• WORK TASK
Please return every line in the entries below with the word "github" in it.
--- START ---
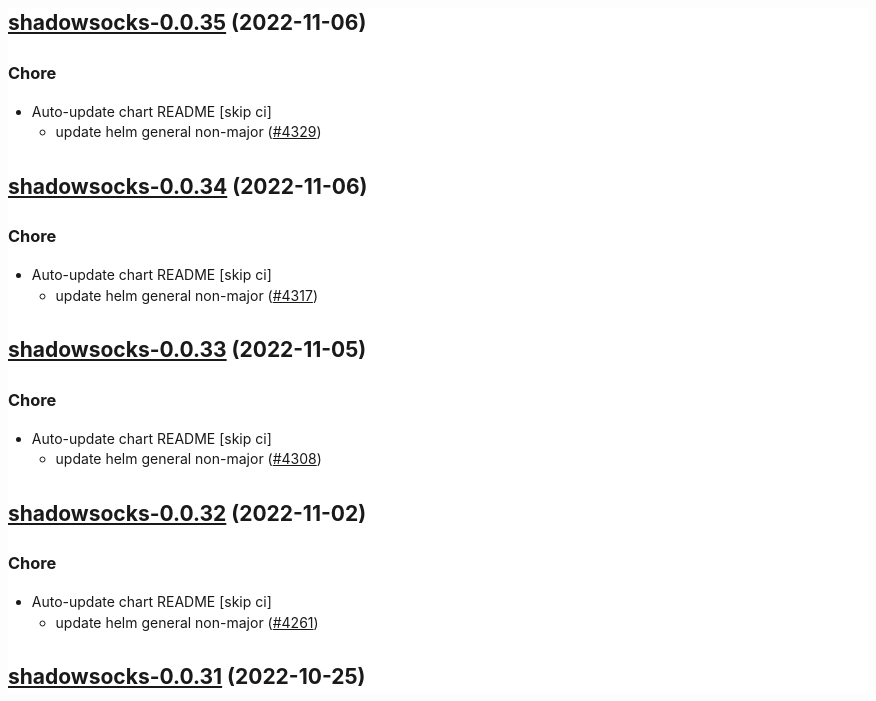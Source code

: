 


## [shadowsocks-0.0.35](https://github.com/truecharts/charts/compare/shadowsocks-0.0.34...shadowsocks-0.0.35) (2022-11-06)

### Chore

- Auto-update chart README [skip ci]
  - update helm general non-major ([#4329](https://github.com/truecharts/charts/issues/4329))




## [shadowsocks-0.0.34](https://github.com/truecharts/charts/compare/shadowsocks-0.0.33...shadowsocks-0.0.34) (2022-11-06)

### Chore

- Auto-update chart README [skip ci]
  - update helm general non-major ([#4317](https://github.com/truecharts/charts/issues/4317))




## [shadowsocks-0.0.33](https://github.com/truecharts/charts/compare/shadowsocks-0.0.32...shadowsocks-0.0.33) (2022-11-05)

### Chore

- Auto-update chart README [skip ci]
  - update helm general non-major ([#4308](https://github.com/truecharts/charts/issues/4308))




## [shadowsocks-0.0.32](https://github.com/truecharts/charts/compare/shadowsocks-0.0.31...shadowsocks-0.0.32) (2022-11-02)

### Chore

- Auto-update chart README [skip ci]
  - update helm general non-major ([#4261](https://github.com/truecharts/charts/issues/4261))




## [shadowsocks-0.0.31](https://github.com/truecharts/charts/compare/shadowsocks-0.0.30...shadowsocks-0.0.31) (2022-10-25)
--- END ---
• SOLUTION TO THIS TASK
## [shadowsocks-0.0.35](https://github.com/truecharts/charts/compare/shadowsocks-0.0.34...shadowsocks-0.0.35) (2022-11-06)
  - update helm general non-major ([#4329](https://github.com/truecharts/charts/issues/4329))
## [shadowsocks-0.0.34](https://github.com/truecharts/charts/compare/shadowsocks-0.0.33...shadowsocks-0.0.34) (2022-11-06)
  - update helm general non-major ([#4317](https://github.com/truecharts/charts/issues/4317))
## [shadowsocks-0.0.33](https://github.com/truecharts/charts/compare/shadowsocks-0.0.32...shadowsocks-0.0.33) (2022-11-05)
  - update helm general non-major ([#4308](https://github.com/truecharts/charts/issues/4308))
## [shadowsocks-0.0.32](https://github.com/truecharts/charts/compare/shadowsocks-0.0.31...shadowsocks-0.0.32) (2022-11-02)
  - update helm general non-major ([#4261](https://github.com/truecharts/charts/issues/4261))
## [shadowsocks-0.0.31](https://github.com/truecharts/charts/compare/shadowsocks-0.0.30...shadowsocks-0.0.31) (2022-10-25)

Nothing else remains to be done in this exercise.